* **Aim of the task**: Nothing but a number should be given: how many lines in the listing contain the word "they".
*** Material to process ***
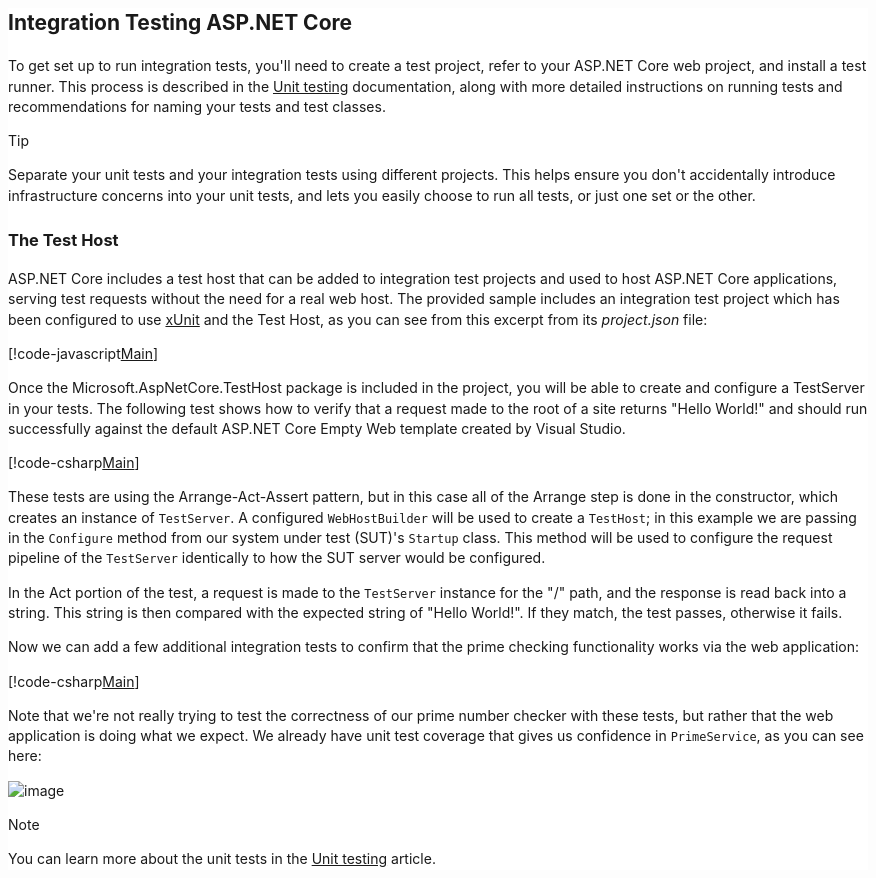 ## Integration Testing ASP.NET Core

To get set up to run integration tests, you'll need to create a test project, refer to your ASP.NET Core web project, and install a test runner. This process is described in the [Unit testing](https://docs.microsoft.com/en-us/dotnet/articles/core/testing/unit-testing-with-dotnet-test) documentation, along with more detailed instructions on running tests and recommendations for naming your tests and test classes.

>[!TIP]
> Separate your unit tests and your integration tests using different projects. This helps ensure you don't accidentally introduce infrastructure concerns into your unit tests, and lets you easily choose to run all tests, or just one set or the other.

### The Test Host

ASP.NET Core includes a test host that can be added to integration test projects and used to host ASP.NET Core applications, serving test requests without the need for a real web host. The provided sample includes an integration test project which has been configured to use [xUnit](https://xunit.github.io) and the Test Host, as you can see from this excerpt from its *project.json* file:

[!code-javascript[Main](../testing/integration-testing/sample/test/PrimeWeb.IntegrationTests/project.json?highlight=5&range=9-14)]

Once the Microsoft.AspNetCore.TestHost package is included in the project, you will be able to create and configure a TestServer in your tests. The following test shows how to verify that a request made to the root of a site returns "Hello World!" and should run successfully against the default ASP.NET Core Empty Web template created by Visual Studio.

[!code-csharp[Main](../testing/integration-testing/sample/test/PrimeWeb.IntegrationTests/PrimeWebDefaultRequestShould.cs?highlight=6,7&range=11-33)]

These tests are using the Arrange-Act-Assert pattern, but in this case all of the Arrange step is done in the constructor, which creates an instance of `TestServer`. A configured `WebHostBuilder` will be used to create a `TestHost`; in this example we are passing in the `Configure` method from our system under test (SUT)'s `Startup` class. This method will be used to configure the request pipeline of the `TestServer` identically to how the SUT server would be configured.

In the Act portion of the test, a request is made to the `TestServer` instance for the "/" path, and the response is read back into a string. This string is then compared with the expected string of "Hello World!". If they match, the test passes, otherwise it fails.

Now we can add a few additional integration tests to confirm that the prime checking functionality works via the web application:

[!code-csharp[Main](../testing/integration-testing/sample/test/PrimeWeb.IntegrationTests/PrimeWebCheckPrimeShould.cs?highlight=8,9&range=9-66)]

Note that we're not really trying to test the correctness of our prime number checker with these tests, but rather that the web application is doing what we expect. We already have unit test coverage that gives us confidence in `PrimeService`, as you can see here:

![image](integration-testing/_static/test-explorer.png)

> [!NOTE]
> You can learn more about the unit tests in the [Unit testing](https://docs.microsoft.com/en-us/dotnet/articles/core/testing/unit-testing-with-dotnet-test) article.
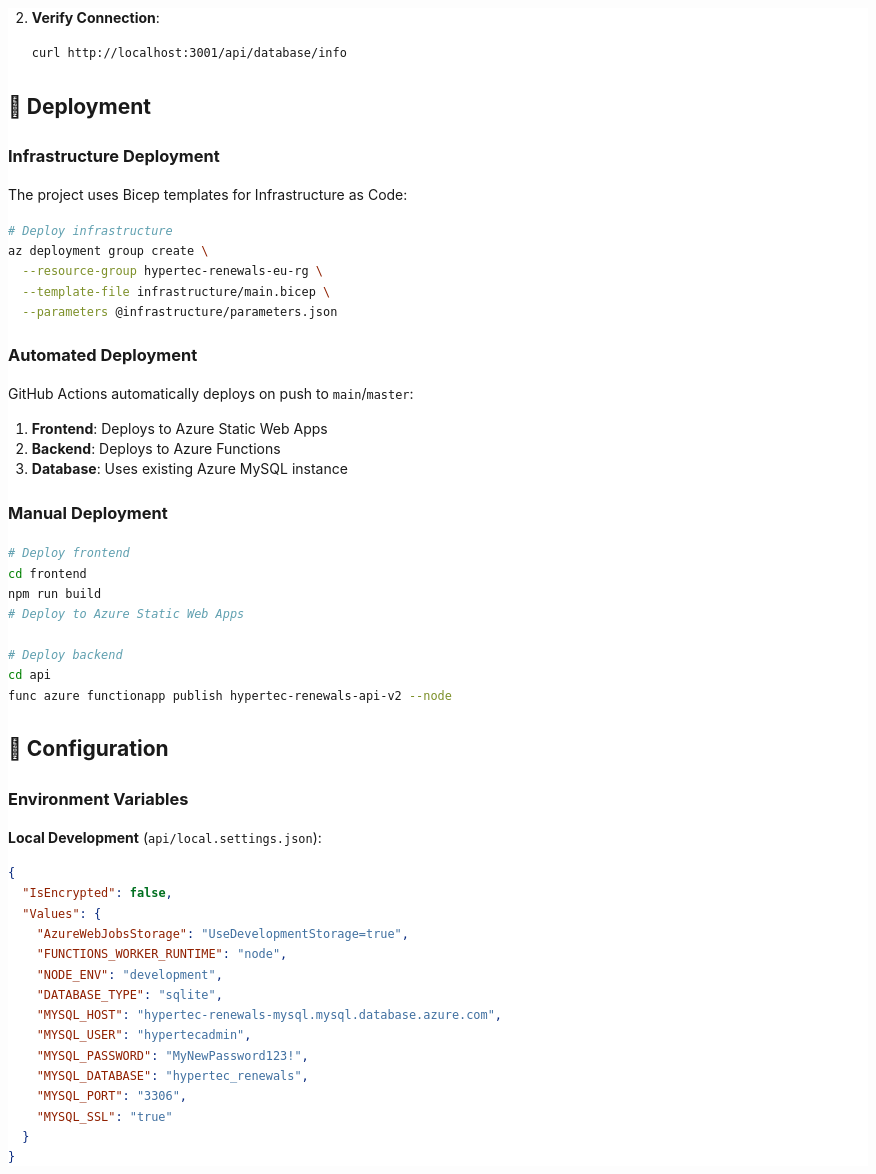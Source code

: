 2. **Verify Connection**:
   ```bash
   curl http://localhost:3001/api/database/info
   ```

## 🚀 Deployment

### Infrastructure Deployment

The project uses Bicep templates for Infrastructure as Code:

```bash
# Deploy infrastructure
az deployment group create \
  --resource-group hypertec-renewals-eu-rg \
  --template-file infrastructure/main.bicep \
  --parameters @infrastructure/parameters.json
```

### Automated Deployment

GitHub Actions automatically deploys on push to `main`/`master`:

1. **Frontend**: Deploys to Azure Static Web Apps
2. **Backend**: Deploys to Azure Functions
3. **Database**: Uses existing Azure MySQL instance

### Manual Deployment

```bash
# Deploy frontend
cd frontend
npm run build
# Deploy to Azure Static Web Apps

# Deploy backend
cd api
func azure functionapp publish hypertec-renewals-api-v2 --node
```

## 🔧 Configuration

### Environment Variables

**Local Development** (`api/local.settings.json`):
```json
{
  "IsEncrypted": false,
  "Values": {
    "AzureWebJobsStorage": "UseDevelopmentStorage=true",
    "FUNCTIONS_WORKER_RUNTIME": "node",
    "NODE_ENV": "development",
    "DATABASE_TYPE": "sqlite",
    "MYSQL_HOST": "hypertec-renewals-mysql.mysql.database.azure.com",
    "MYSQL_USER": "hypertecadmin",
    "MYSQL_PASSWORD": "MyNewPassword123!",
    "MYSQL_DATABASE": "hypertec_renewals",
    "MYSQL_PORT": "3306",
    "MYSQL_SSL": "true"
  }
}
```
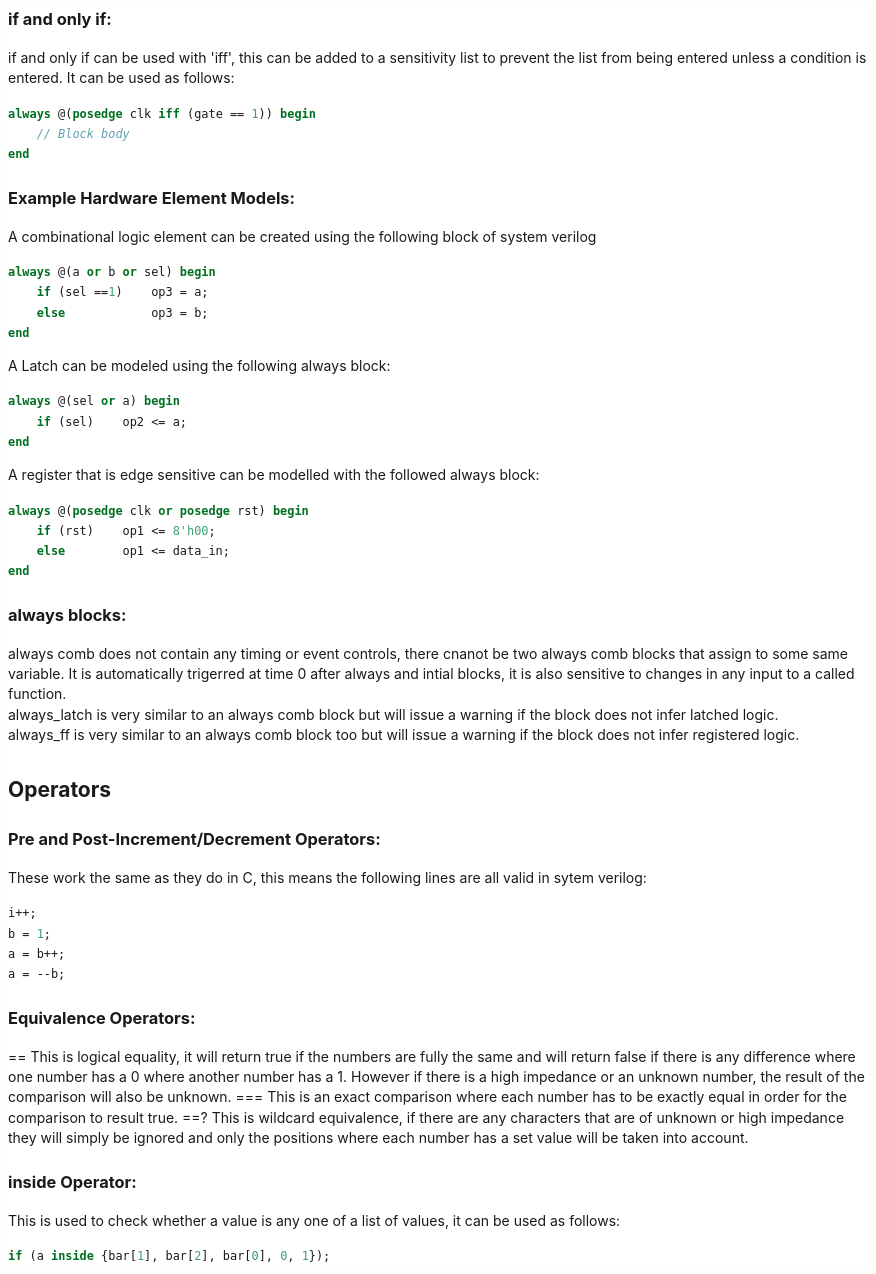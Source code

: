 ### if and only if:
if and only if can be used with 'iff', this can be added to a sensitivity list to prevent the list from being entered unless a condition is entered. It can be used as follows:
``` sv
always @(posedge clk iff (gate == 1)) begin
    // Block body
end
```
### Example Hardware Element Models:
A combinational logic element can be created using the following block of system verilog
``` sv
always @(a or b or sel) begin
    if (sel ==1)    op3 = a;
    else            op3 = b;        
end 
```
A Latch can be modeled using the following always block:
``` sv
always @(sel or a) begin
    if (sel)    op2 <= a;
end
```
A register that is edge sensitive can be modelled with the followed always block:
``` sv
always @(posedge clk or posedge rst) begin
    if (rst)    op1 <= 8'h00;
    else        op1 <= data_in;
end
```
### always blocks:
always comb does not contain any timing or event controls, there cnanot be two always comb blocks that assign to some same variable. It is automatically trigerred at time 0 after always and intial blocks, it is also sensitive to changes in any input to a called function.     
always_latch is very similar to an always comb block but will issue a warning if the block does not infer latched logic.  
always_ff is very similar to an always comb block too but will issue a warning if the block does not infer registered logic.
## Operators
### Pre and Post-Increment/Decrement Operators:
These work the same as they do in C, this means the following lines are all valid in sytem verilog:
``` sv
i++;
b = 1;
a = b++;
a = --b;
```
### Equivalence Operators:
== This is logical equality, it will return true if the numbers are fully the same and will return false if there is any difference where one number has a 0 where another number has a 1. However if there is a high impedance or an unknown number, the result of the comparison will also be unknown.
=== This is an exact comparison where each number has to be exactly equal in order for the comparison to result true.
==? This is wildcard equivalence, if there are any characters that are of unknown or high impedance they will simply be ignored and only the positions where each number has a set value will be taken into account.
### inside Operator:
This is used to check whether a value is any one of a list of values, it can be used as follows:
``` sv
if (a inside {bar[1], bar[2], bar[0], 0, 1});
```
*** End of Material to process ***
* **Answer to the problem**: 3